Why public trust counts in a pandemic — until it doesn’t

With the COVID-19 omicron variant loosening its grip, a “let’s leave it all behind us” sentiment is growing in the United States. But what feels like the right path, eyes forward, may be the deceptive restart of a circular pandemic policy.

As a medical anthropologist working in health security for decades, I can tell you it has a name, “panic and neglect.”  Decision-makers wake up during a catastrophic outbreak to the value of a strong public health sector only to return to slumber after the crisis, until another epidemic startles them anew.

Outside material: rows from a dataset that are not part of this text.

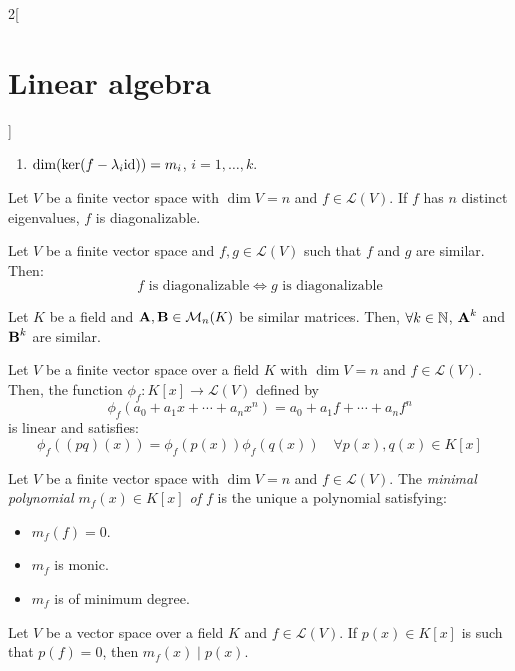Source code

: \documentclass[../../../main.tex]{subfiles}
\begin{document}
\begin{multicols}{2}[\section{Linear algebra}]
\begin{theorem}
\begin{enumerate}
            \item $\dim(\ker(f-\lambda_i \mathrm{id}))=m_i$, $i=1,\ldots,k$.
        \end{enumerate}
    \end{theorem}
    \begin{corollary}
        Let $V$ be a finite vector space with $\dim V=n$ and $f\in\mathcal{L}(V)$. If $f$ has $n$ distinct eigenvalues, $f$ is diagonalizable.
    \end{corollary}
    \begin{prop}
        Let $V$ be a finite vector space and $f,g\in\mathcal{L}(V)$ such that $f$ and $g$ are similar. Then: $$f\text{ is diagonalizable}\iff g\text{ is diagonalizable}$$
    \end{prop}
    \begin{lemma}
        Let $K$ be a field and $\boldsymbol{\mathrm{A}},\boldsymbol{\mathrm{B}}\in\mathcal{M}_n(K)$ be similar matrices. Then, $\forall k\in\mathbb{N}$, $\boldsymbol{\mathrm{A}}^k$ and $\boldsymbol{\mathrm{B}}^k$ are similar.
    \end{lemma}
    \begin{lemma}
        Let $V$ be a finite vector space over a field $K$ with $\dim V=n$ and $f\in\mathcal{L}(V)$. Then, the function $\phi_f:K[x]\rightarrow\mathcal{L}(V)$ defined by $$\phi_f(a_0+a_1x+\cdots+a_nx^n)=a_0+a_1f+\cdots+a_nf^n$$
        is linear and satisfies: $$\phi_f((pq)(x))=\phi_f(p(x))\phi_f(q(x))\quad\forall p(x),q(x)\in K[x]$$
    \end{lemma}
    \begin{definition}
        Let $V$ be a finite vector space with $\dim V=n$ and $f\in\mathcal{L}(V)$. The \textit{minimal polynomial $m_f(x)\in K[x]$ of $f$} is the unique a polynomial satisfying:
        \begin{itemize}
            \item $m_f(f)=0$.
            \item $m_f$ is monic.
            \item $m_f$ is of minimum degree.
        \end{itemize}
    \end{definition}
    \begin{prop}
        Let $V$ be a vector space over a field $K$ and $f\in\mathcal{L}(V)$. If $p(x)\in K[x]$ is such that $p(f)=0$, then $m_f(x)\mid p(x)$.
    \end{prop}

\end{multicols}
\end{document}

A less well-known trend concerns me more, however, when responders discover late in an emergency that trust — not just biomedicine — is necessary to control contagion. After scrambling to act on this truth, they forget about it until the next full-blown health crisis. 

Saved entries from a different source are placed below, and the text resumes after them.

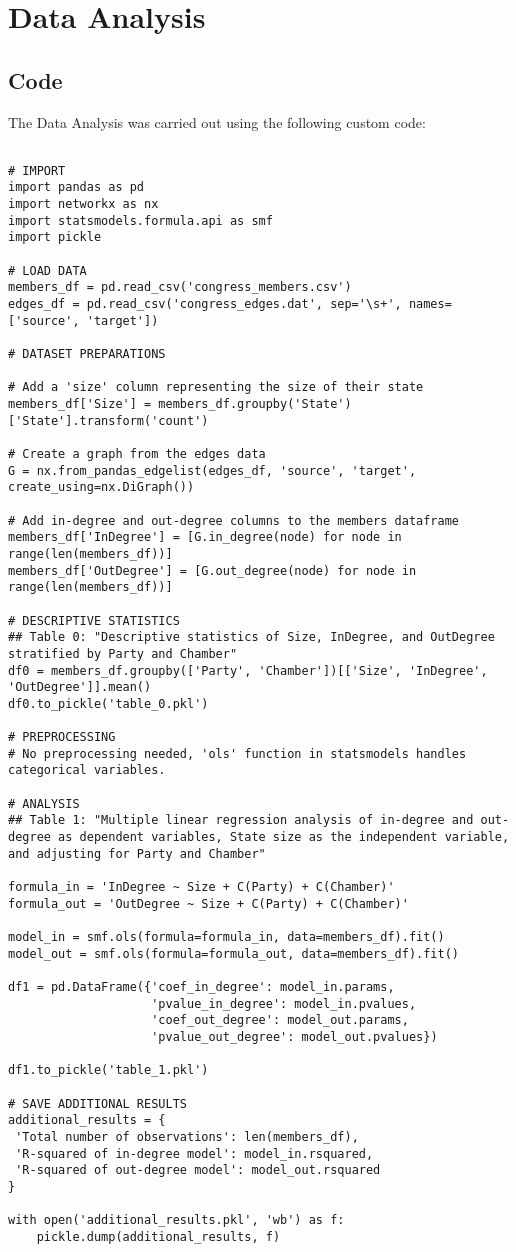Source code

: \documentclass[11pt]{article}
\begin{document}
\section{Data Analysis}
\subsection{{Code}}
The Data Analysis was carried out using the following custom code:

\begin{verbatim}

# IMPORT
import pandas as pd
import networkx as nx
import statsmodels.formula.api as smf
import pickle

# LOAD DATA
members_df = pd.read_csv('congress_members.csv')
edges_df = pd.read_csv('congress_edges.dat', sep='\s+', names=['source', 'target'])

# DATASET PREPARATIONS

# Add a 'size' column representing the size of their state 
members_df['Size'] = members_df.groupby('State')['State'].transform('count')

# Create a graph from the edges data
G = nx.from_pandas_edgelist(edges_df, 'source', 'target', create_using=nx.DiGraph())

# Add in-degree and out-degree columns to the members dataframe
members_df['InDegree'] = [G.in_degree(node) for node in range(len(members_df))]
members_df['OutDegree'] = [G.out_degree(node) for node in range(len(members_df))]

# DESCRIPTIVE STATISTICS
## Table 0: "Descriptive statistics of Size, InDegree, and OutDegree stratified by Party and Chamber"
df0 = members_df.groupby(['Party', 'Chamber'])[['Size', 'InDegree', 'OutDegree']].mean()
df0.to_pickle('table_0.pkl')

# PREPROCESSING 
# No preprocessing needed, 'ols' function in statsmodels handles categorical variables.

# ANALYSIS
## Table 1: "Multiple linear regression analysis of in-degree and out-degree as dependent variables, State size as the independent variable, and adjusting for Party and Chamber"

formula_in = 'InDegree ~ Size + C(Party) + C(Chamber)'
formula_out = 'OutDegree ~ Size + C(Party) + C(Chamber)'

model_in = smf.ols(formula=formula_in, data=members_df).fit()
model_out = smf.ols(formula=formula_out, data=members_df).fit()

df1 = pd.DataFrame({'coef_in_degree': model_in.params, 
                    'pvalue_in_degree': model_in.pvalues,
                    'coef_out_degree': model_out.params, 
                    'pvalue_out_degree': model_out.pvalues})

df1.to_pickle('table_1.pkl')

# SAVE ADDITIONAL RESULTS
additional_results = {
 'Total number of observations': len(members_df),
 'R-squared of in-degree model': model_in.rsquared,
 'R-squared of out-degree model': model_out.rsquared
}

with open('additional_results.pkl', 'wb') as f:
    pickle.dump(additional_results, f)


\end{verbatim}
\end{document}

Successful public health interventions in an epidemic hinge on public trust, actionable information and a community-owned response. Witness the  2003 SARS outbreak, 2009 H1N1 influenza pandemic, Zika in the Americas from 2015 to2016, and now, the COVID-19 pandemic, among others.

In our lifetime, this lesson has failed to stick, even when ignoring it can be deadly. 

Early in the West Africa Ebola outbreak of 2014 to 2016, the response faltered as a result of poor communication and a decision-making process that was disconnected from the experiences on the ground. This initial approach fostered fear and mistrust in communities that had been served by a weak health system. People with suspected infections avoided testing, families hid their sick, and health workers encountered pushback, sometimes violence. But when the response involved the community as problem solvers and elicited their input, surveillance improved, safe burials increased and viral transmission slowed.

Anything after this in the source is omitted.